TROUT RIVER, Newfoundland (AP) — The 60-ton carcass of a blue whale is rotting on the shore on Canada's east coast, stinking up a town and triggering fears that it could burst.

Provincial officials said Wednesday they're working with federal agencies to help small towns on Newfoundland's west coast deal with the rotting carcasses of whales, including one that washed ashore near the town of Trout River.

The town's clerk, Emily Butler, said the 26-meter (85-foot) blue whale is beached next to a community boardwalk and is emitting a powerful stench that is spreading through the town of 600 people. Butler said residents are worried that the methane gas brought on by decomposition could cause the animal to burst.

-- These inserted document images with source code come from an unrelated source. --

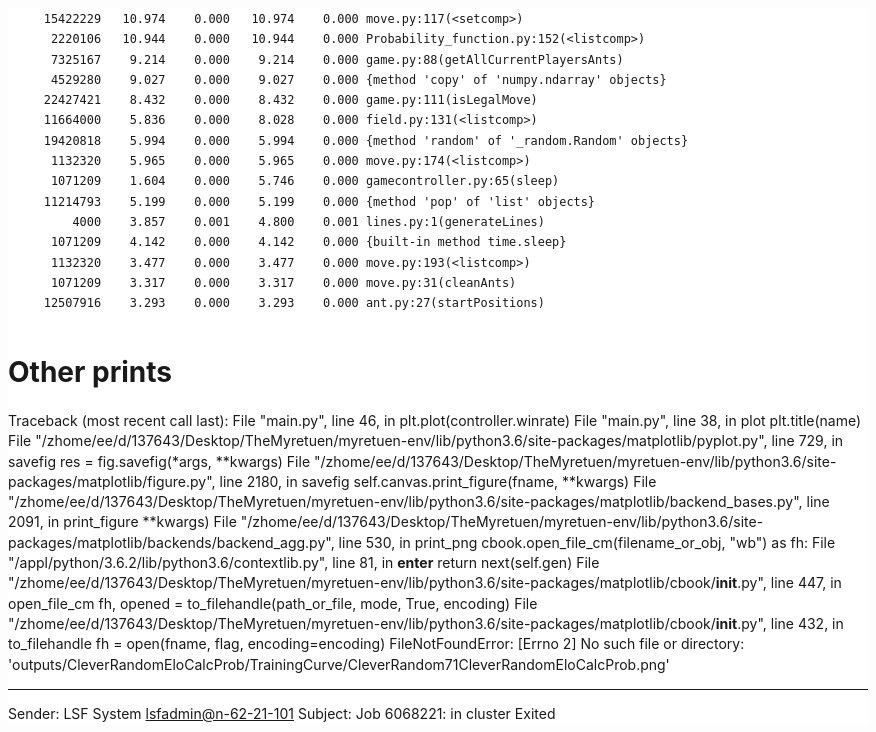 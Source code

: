          15422229   10.974    0.000   10.974    0.000 move.py:117(<setcomp>)
          2220106   10.944    0.000   10.944    0.000 Probability_function.py:152(<listcomp>)
          7325167    9.214    0.000    9.214    0.000 game.py:88(getAllCurrentPlayersAnts)
          4529280    9.027    0.000    9.027    0.000 {method 'copy' of 'numpy.ndarray' objects}
         22427421    8.432    0.000    8.432    0.000 game.py:111(isLegalMove)
         11664000    5.836    0.000    8.028    0.000 field.py:131(<listcomp>)
         19420818    5.994    0.000    5.994    0.000 {method 'random' of '_random.Random' objects}
          1132320    5.965    0.000    5.965    0.000 move.py:174(<listcomp>)
          1071209    1.604    0.000    5.746    0.000 gamecontroller.py:65(sleep)
         11214793    5.199    0.000    5.199    0.000 {method 'pop' of 'list' objects}
             4000    3.857    0.001    4.800    0.001 lines.py:1(generateLines)
          1071209    4.142    0.000    4.142    0.000 {built-in method time.sleep}
          1132320    3.477    0.000    3.477    0.000 move.py:193(<listcomp>)
          1071209    3.317    0.000    3.317    0.000 move.py:31(cleanAnts)
         12507916    3.293    0.000    3.293    0.000 ant.py:27(startPositions)


# Other prints

Traceback (most recent call last):
  File "main.py", line 46, in <module>
    plt.plot(controller.winrate)
  File "main.py", line 38, in plot
    plt.title(name)
  File "/zhome/ee/d/137643/Desktop/TheMyretuen/myretuen-env/lib/python3.6/site-packages/matplotlib/pyplot.py", line 729, in savefig
    res = fig.savefig(*args, **kwargs)
  File "/zhome/ee/d/137643/Desktop/TheMyretuen/myretuen-env/lib/python3.6/site-packages/matplotlib/figure.py", line 2180, in savefig
    self.canvas.print_figure(fname, **kwargs)
  File "/zhome/ee/d/137643/Desktop/TheMyretuen/myretuen-env/lib/python3.6/site-packages/matplotlib/backend_bases.py", line 2091, in print_figure
    **kwargs)
  File "/zhome/ee/d/137643/Desktop/TheMyretuen/myretuen-env/lib/python3.6/site-packages/matplotlib/backends/backend_agg.py", line 530, in print_png
    cbook.open_file_cm(filename_or_obj, "wb") as fh:
  File "/appl/python/3.6.2/lib/python3.6/contextlib.py", line 81, in __enter__
    return next(self.gen)
  File "/zhome/ee/d/137643/Desktop/TheMyretuen/myretuen-env/lib/python3.6/site-packages/matplotlib/cbook/__init__.py", line 447, in open_file_cm
    fh, opened = to_filehandle(path_or_file, mode, True, encoding)
  File "/zhome/ee/d/137643/Desktop/TheMyretuen/myretuen-env/lib/python3.6/site-packages/matplotlib/cbook/__init__.py", line 432, in to_filehandle
    fh = open(fname, flag, encoding=encoding)
FileNotFoundError: [Errno 2] No such file or directory: 'outputs/CleverRandomEloCalcProb/TrainingCurve/CleverRandom71CleverRandomEloCalcProb.png'

------------------------------------------------------------
Sender: LSF System <lsfadmin@n-62-21-101>
Subject: Job 6068221: <CleverRandom71CleverRandomEloCalcProb> in cluster <dcc> Exited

"I'm not sure with the heat and gases that are trapped inside of this mammal if at some point in time it will explode," Butler said.

Jack Lawson, a research scientist with Canada's Fisheries Department, said the risk of the whale blowing up is "very small."

It's more likely gases will escape as the whale's skin breaks down, deflating like an old balloon, Lawson said. Local officials have raised health concerns, and worry that the stench could affect the looming tourism season.

The scientist said large, beached whales can either be buried with heavy equipment or cut up and shipped to a landfill.

Butler asked the province's Environment and Government Services departments as well as the federal Fisheries Department for help to remove the carcass. Butler said the town council considered asking fishermen to tow the mammal out to sea but concluded it would need to be supervised by an expert. "Nobody has been properly trained in the removal of whale carcasses of this size," she said.

The whale is one of three beached along Newfoundland's west coast.